Потом бац! — инсульт. Кое-как выжил. Но охромел, окосел, закартавил, зачавкал… Левую ногу волочил как деревянную. Говорили, что работоспособной у него осталась только примерно пятая часть мозга…
Может, и врали, кто их знает.
Буряков вспомнил, как однажды тайком наблюдал за ним. Они столкнулись в студийных залах одной радиостанции. То есть что значит столкнулись? — Буряков профессора приметил, а тот — нет. В ту пору Сучасный уже был автором издательства «Замок», Буряков редактировал, они активно работали, печатали неуклонно раскручивавшиеся романы… пришел настоящий успех, профессора осаждали толпы безумных поклонниц. Зачем в тот раз оказался на радио Сучасный, Буряков так и не узнал. Самого его пригласили в какую-то пятнадцатиминутку рассказать о новых книгах.
Вероятно, Сучасный тоже дожидался, когда позовут в студию. Но он, в отличие от Бурякова, не терял времени даром.
Сбоку от кресла стояла его палка. Левая рука висела недвижной плетью. Зато правая действовала вовсю: ни на секунду не прерываясь, Сучасный крупным детским почерком писал в тетради двойного формата — писал строку за строкой, строку за строкой, строку за строкой. Останавливался он, только чтобы перевернуть страницу. После чего, не потеряв ни одного мгновения, продолжал без устали наворачивать круглые вавилоны успевающего второклассника…

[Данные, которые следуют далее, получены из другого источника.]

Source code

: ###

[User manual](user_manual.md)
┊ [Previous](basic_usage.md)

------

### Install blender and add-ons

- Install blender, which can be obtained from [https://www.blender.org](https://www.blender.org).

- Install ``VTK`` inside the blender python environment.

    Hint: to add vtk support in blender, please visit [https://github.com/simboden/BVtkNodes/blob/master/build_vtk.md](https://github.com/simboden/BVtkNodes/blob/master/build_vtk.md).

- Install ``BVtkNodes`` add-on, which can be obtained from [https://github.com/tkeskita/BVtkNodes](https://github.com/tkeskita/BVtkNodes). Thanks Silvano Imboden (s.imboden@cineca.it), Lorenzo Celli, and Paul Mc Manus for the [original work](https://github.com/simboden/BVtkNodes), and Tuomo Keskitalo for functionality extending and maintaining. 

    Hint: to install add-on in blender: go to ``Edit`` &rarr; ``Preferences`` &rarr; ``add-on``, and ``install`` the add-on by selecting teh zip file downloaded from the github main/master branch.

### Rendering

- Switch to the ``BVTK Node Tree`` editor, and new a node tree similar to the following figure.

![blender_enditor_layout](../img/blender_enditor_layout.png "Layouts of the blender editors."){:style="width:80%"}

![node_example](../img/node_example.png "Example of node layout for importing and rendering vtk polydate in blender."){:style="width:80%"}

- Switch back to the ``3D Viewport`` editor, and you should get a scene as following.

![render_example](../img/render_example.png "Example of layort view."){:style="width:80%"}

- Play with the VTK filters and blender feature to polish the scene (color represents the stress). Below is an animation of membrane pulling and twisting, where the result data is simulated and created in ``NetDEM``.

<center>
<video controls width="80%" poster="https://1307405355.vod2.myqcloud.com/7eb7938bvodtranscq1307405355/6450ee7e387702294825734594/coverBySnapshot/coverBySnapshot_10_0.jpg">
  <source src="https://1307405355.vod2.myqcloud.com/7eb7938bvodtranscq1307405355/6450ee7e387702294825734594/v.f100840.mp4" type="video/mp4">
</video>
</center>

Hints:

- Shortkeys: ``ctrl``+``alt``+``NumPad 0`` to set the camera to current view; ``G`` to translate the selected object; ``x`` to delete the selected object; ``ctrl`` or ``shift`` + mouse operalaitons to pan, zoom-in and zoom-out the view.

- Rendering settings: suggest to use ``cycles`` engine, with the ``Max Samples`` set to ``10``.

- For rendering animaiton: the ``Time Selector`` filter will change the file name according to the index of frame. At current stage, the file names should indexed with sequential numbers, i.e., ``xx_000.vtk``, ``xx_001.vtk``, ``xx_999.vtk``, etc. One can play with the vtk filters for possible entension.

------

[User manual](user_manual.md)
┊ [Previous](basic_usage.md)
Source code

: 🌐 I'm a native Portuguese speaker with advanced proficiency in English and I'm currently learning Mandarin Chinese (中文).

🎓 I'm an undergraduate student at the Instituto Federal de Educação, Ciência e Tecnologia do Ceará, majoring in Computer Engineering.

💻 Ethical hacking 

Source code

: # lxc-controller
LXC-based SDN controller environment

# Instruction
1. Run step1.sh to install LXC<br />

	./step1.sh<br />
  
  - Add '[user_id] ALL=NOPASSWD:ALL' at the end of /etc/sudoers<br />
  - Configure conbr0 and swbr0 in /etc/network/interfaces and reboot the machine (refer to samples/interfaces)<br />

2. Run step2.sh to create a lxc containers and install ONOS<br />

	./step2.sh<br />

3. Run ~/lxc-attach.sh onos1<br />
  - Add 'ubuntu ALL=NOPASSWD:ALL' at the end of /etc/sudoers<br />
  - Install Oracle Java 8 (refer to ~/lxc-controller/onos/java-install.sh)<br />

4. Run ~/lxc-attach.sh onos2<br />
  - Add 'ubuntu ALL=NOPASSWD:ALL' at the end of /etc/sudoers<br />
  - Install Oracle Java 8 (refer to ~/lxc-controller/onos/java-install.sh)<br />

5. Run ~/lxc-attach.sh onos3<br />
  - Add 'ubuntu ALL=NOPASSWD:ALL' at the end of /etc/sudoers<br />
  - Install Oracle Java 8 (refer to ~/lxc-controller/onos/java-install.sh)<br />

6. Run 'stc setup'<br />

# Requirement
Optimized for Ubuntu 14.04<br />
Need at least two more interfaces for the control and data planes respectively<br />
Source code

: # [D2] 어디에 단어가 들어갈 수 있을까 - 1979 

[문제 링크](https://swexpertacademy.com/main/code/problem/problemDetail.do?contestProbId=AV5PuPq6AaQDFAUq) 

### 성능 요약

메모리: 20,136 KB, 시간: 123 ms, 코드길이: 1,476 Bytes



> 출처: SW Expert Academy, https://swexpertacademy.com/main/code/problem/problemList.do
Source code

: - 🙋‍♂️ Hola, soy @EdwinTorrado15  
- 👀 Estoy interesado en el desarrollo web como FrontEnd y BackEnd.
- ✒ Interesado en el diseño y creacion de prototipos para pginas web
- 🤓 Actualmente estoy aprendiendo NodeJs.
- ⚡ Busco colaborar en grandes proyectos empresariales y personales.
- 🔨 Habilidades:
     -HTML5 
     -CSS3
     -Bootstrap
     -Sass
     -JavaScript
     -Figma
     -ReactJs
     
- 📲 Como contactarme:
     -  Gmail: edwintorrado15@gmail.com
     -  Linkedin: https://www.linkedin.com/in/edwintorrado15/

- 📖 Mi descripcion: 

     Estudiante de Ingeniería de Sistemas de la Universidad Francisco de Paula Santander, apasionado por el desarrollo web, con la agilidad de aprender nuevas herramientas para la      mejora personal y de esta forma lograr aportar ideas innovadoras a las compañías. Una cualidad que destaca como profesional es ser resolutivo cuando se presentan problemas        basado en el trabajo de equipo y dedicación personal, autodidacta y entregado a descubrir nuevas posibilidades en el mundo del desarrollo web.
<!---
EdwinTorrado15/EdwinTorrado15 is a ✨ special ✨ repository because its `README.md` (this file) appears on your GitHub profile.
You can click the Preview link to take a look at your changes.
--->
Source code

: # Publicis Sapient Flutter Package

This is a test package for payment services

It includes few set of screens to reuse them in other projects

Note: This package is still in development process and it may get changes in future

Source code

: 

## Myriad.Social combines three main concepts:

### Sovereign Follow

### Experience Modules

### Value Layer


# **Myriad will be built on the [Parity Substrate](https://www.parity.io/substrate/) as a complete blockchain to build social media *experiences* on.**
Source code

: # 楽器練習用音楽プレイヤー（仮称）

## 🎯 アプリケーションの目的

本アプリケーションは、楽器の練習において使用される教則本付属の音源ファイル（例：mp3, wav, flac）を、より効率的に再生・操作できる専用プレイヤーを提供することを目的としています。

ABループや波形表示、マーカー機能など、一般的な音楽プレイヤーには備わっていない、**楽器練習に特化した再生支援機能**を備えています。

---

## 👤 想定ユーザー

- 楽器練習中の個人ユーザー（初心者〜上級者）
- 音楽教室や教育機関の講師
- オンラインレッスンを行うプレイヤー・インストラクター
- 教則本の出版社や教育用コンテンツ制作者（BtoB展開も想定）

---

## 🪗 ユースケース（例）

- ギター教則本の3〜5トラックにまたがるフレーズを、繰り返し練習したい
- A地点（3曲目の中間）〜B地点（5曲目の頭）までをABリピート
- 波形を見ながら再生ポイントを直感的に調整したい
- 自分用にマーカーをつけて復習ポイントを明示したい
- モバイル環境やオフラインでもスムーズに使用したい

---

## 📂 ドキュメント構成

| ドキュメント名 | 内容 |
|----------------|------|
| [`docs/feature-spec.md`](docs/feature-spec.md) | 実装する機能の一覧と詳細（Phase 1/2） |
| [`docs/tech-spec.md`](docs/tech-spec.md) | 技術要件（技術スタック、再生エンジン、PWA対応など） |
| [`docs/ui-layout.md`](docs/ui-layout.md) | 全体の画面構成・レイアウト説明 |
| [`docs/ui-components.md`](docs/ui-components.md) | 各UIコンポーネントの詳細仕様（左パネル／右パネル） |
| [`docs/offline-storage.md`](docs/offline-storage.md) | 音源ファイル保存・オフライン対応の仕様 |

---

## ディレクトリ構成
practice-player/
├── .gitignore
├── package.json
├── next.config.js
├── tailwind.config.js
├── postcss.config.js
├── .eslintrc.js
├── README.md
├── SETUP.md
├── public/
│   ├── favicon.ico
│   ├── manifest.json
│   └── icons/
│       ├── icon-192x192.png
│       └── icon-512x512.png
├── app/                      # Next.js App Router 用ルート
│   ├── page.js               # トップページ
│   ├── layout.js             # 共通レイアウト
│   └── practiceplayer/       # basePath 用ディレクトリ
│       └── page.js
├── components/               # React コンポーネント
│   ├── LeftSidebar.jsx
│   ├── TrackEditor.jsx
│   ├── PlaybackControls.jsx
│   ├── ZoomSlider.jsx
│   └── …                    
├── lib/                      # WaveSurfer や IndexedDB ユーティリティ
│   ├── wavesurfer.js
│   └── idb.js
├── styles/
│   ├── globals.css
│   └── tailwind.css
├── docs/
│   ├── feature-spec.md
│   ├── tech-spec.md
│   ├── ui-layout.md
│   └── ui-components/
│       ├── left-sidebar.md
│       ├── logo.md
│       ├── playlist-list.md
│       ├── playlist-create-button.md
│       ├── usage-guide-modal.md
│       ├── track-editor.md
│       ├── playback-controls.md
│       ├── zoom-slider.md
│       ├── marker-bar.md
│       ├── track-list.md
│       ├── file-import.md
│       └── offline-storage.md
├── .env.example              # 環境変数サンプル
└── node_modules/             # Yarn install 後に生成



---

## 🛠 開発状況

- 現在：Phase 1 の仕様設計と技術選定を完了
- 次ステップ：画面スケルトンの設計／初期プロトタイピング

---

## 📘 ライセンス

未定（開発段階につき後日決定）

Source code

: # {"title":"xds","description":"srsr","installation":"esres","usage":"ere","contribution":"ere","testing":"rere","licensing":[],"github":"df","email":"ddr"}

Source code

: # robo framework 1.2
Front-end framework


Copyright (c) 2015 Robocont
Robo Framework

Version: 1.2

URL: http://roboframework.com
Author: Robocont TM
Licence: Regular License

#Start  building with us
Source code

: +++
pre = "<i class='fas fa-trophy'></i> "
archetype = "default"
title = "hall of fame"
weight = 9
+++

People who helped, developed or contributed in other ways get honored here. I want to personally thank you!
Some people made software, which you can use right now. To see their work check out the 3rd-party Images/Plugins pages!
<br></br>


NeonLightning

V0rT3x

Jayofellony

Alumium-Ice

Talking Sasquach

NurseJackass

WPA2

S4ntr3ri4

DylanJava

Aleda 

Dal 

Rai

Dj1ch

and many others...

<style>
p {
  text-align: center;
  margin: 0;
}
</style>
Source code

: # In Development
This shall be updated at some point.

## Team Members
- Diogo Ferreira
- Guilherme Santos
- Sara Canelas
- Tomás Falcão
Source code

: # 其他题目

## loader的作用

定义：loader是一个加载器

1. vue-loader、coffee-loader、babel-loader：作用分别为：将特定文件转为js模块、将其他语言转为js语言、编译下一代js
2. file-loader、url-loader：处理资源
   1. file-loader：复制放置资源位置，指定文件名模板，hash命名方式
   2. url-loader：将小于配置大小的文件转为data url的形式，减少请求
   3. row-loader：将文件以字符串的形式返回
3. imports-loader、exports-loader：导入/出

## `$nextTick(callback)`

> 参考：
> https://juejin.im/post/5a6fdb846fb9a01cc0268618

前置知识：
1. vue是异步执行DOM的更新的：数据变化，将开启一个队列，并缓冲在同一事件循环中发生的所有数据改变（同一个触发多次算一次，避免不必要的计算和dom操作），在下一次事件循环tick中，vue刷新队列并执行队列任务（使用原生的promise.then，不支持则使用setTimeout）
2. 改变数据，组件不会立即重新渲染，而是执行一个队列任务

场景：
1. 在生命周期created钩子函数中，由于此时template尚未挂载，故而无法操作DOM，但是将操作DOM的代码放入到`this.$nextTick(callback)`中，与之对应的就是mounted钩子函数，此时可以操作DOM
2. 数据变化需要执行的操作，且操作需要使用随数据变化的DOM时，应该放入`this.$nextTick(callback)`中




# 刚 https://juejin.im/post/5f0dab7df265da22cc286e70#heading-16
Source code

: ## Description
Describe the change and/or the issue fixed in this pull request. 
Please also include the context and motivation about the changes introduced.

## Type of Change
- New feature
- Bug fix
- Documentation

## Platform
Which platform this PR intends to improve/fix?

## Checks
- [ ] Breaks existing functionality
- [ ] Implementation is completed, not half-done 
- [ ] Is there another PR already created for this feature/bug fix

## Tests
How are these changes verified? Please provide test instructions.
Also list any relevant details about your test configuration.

Больше всего Бурякова поразило выражение перекошенного лица. Сращение двух античных масок: левую часть занимала трагическая, правую — комическая, в целом же оно, будто вылепленное из мертвой глины, было совершенно неподвижным. Казалось, что и глаза не живут, а только изредка моргают.
…В конце аллеи справа показался разъездной минивэн издательства.
Сбавил скорость, свернул, покатил ко второму подъезду.
Вадик помахал рукой из-за стекла.
Буряков растоптал окурок, легко сбежал по ступеням и быстро пошел к машине, заранее готовя лицо к радостной и заботливой улыбке.
Часы
Понимаю, что ничего оригинального в этом высказывании нет: метро я не люблю.
Турникеты минуешь более или менее независимо, но уже эскалатор вторгается в твое личное пространство случайными толчками дробно сбегающих.
А в набитом вагоне и вовсе стискивают хуже, чем сигарету в полной пачке: ногти обломаешь, пока выцарапаешь.
Особенно раздражает, если тащишься по совершенно никчемному делу. И делом-то нельзя назвать. Глупость одна.
Но все равно: громыхай свои девять станций. Главное — глаза куда-нибудь упереть.
Несколько минут я смотрел на девушку у дверей. Она стояла спиной, отражение бледного лица дрожало, расплываясь, и ртутно вспыхивало, когда вагон пролетал мимо одной из ламп, что развешены в туннелях. Ухо, полузакрытое краем берета, затылок с забранными кверху темными волосами, поднятый воротник черной куртки. Отражение дрожало и плыло, и, в общем-то, трудно было понять, как выглядит ее лицо на самом деле.
Лампы шмыгали белыми мышами. В глубине туннеля их растворяла черная вода.
Может быть, мы могли бы познакомиться… понравиться друг другу. Кто его знает: даже полюбить.